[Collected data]
- - - - -

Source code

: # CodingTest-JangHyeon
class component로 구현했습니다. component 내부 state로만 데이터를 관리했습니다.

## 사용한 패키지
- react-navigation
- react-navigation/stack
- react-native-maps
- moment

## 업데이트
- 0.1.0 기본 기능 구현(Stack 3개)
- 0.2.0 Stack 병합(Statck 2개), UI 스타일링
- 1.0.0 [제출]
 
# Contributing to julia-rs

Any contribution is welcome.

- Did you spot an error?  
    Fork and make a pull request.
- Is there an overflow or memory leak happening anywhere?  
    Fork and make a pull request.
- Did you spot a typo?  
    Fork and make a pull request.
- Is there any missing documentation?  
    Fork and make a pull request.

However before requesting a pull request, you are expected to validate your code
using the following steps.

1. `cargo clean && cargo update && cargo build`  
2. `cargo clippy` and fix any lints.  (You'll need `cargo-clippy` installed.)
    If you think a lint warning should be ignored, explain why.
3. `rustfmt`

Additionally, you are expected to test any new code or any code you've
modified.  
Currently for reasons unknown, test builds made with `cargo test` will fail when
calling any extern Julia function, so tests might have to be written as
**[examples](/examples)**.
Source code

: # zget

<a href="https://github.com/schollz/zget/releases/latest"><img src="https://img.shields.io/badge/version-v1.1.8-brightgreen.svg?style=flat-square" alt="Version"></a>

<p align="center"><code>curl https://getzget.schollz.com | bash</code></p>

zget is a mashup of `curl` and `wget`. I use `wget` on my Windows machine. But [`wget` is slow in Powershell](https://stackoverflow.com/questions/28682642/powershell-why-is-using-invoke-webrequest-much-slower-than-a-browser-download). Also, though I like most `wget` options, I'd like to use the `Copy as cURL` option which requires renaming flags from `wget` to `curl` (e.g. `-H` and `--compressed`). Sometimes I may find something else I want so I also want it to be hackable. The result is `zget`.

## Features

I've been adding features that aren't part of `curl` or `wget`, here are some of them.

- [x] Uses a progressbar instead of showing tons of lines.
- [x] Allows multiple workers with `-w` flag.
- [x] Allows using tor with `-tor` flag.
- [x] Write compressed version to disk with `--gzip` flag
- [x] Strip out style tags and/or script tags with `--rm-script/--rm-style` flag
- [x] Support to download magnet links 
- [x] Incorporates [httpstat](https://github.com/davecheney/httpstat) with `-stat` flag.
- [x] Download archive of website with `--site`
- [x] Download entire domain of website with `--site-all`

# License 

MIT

- - - - -

Exercise objective: Report each line above that includes the string "expected".

Exercise response:
However before requesting a pull request, you are expected to validate your code
Additionally, you are expected to test any new code or any code you've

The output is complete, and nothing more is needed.